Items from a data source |
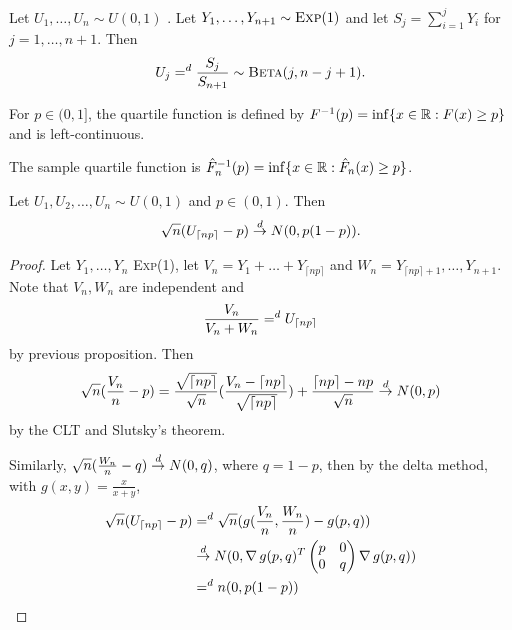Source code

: \begin{proposition}
  Let $U_{1}, \dots, U_{n} \sim U(0, 1)$ \iid.  Let $Y_{1}, \dots,
  Y_{n+1} \sim \textsc{Exp}(1)$ \iid and let $S_{j} = \sum_{i=1}^{j}
  Y_{i}$ for $j = 1, \dots, n+1$.  Then
  \begin{align}
    \label{eq:13}
    U_{j} =^{d} \frac{S_{j}}{S_{n+1}} \sim \textsc{Beta}(j, n-j+1).
  \end{align}
\end{proposition}

\begin{defn}
  \label{sec:let-x_1-dots}
  For $p \in (0, 1]$, the quartile function is defined by $F^{-1}(p) =
  \inf \{x \in \mathbb{R}: F(x) \geq p \}$ and is left-continuous.

  The sample quartile function is $\hat F_{n}^{-1}(p) = \inf \{ x \in
  \mathbb{R}: \hat F_{n}(x) \geq p \} $. 
\end{defn}

\begin{thm}
  Let $U_{1}, U_{2}, \dots, U_{n} \sim U(0, 1)$ \iid and $p \in (0,
  1)$.  Then
  \begin{equation}
    \label{eq:135}
    \sqrt{n}(U_{\lceil np \rceil} - p) \overset{d}{\rightarrow} N(0, p(1-p)).
  \end{equation}
\end{thm}

\begin{proof}
  Let $Y_{1}, \dots, Y_{n}$ \iid \textsc{Exp}(1), let $V_{n} = Y_{1} + \dots +
  Y_{\lceil np \rceil}$ and $W_{n} = Y_{\lceil np \rceil + 1}, \dots,
  Y_{n+1}$.  Note that $V_{n}, W_{n}$ are independent and
  \begin{equation}
    \label{eq:136}
    \frac{V_{n}}{V_{n} + W_{n}} =^{d} U_{\upperbound{np}}
  \end{equation} by previous proposition.
  Then
  \begin{align}
    \label{eq:137}
    \sqrt{n}(\frac{V_{n}}{n} - p) =
    \frac{\sqrt{\upperbound{np}}}{\sqrt{n}} (\frac{V_{n} -
      \upperbound{np}}{\sqrt{\upperbound{np}}} ) +
    \frac{\upperbound{np} - np}{\sqrt{n}} \cd N(0, p)
  \end{align} by the CLT and Slutsky's theorem.

  Similarly, $\sqrt{n}(\frac{W_{n}}{n} - q) \overset{d}{\rightarrow} N(0, q)$, where $q = 1
  - p$, then by the delta method, with $g(x, y) = \frac{x}{x+y}$,
  \begin{align}
    \label{eq:138}
    \sqrt{n}(U_{\upperbound{np}} - p) &=^{d}
    \sqrt{n}(g(\frac{V_{n}}{n}, \frac{W_{n}}{n}) - g(p, q)) \\
    &\cd N(0, \grad g(p, q)^{T}
    \begin{pmatrix}
      p & 0 \\
      0 & q
    \end{pmatrix} \grad g(p, q)) \\
    \label{eq:140}
    &=^{d} n(0, p(1-p))
  \end{align}
\end{proof}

What to work on | Please reproduce each entry above word for word and keep the pictures out of the copy.

Worked solution |
Source code

: \begin{proposition}
  Let $U_{1}, \dots, U_{n} \sim U(0, 1)$ \iid.  Let $Y_{1}, \dots,
  Y_{n+1} \sim \textsc{Exp}(1)$ \iid and let $S_{j} = \sum_{i=1}^{j}
  Y_{i}$ for $j = 1, \dots, n+1$.  Then
  \begin{align}
    \label{eq:13}
    U_{j} =^{d} \frac{S_{j}}{S_{n+1}} \sim \textsc{Beta}(j, n-j+1).
  \end{align}
\end{proposition}

\begin{defn}
  \label{sec:let-x_1-dots}
  For $p \in (0, 1]$, the quartile function is defined by $F^{-1}(p) =
  \inf \{x \in \mathbb{R}: F(x) \geq p \}$ and is left-continuous.

  The sample quartile function is $\hat F_{n}^{-1}(p) = \inf \{ x \in
  \mathbb{R}: \hat F_{n}(x) \geq p \} $. 
\end{defn}

\begin{thm}
  Let $U_{1}, U_{2}, \dots, U_{n} \sim U(0, 1)$ \iid and $p \in (0,
  1)$.  Then
  \begin{equation}
    \label{eq:135}
    \sqrt{n}(U_{\lceil np \rceil} - p) \overset{d}{\rightarrow} N(0, p(1-p)).
  \end{equation}
\end{thm}

\begin{proof}
  Let $Y_{1}, \dots, Y_{n}$ \iid \textsc{Exp}(1), let $V_{n} = Y_{1} + \dots +
  Y_{\lceil np \rceil}$ and $W_{n} = Y_{\lceil np \rceil + 1}, \dots,
  Y_{n+1}$.  Note that $V_{n}, W_{n}$ are independent and
  \begin{equation}
    \label{eq:136}
    \frac{V_{n}}{V_{n} + W_{n}} =^{d} U_{\upperbound{np}}
  \end{equation} by previous proposition.
  Then
  \begin{align}
    \label{eq:137}
    \sqrt{n}(\frac{V_{n}}{n} - p) =
    \frac{\sqrt{\upperbound{np}}}{\sqrt{n}} (\frac{V_{n} -
      \upperbound{np}}{\sqrt{\upperbound{np}}} ) +
    \frac{\upperbound{np} - np}{\sqrt{n}} \cd N(0, p)
  \end{align} by the CLT and Slutsky's theorem.

  Similarly, $\sqrt{n}(\frac{W_{n}}{n} - q) \overset{d}{\rightarrow} N(0, q)$, where $q = 1
  - p$, then by the delta method, with $g(x, y) = \frac{x}{x+y}$,
  \begin{align}
    \label{eq:138}
    \sqrt{n}(U_{\upperbound{np}} - p) &=^{d}
    \sqrt{n}(g(\frac{V_{n}}{n}, \frac{W_{n}}{n}) - g(p, q)) \\
    &\cd N(0, \grad g(p, q)^{T}
    \begin{pmatrix}
      p & 0 \\
      0 & q
    \end{pmatrix} \grad g(p, q)) \\
    \label{eq:140}
    &=^{d} n(0, p(1-p))
  \end{align}
\end{proof}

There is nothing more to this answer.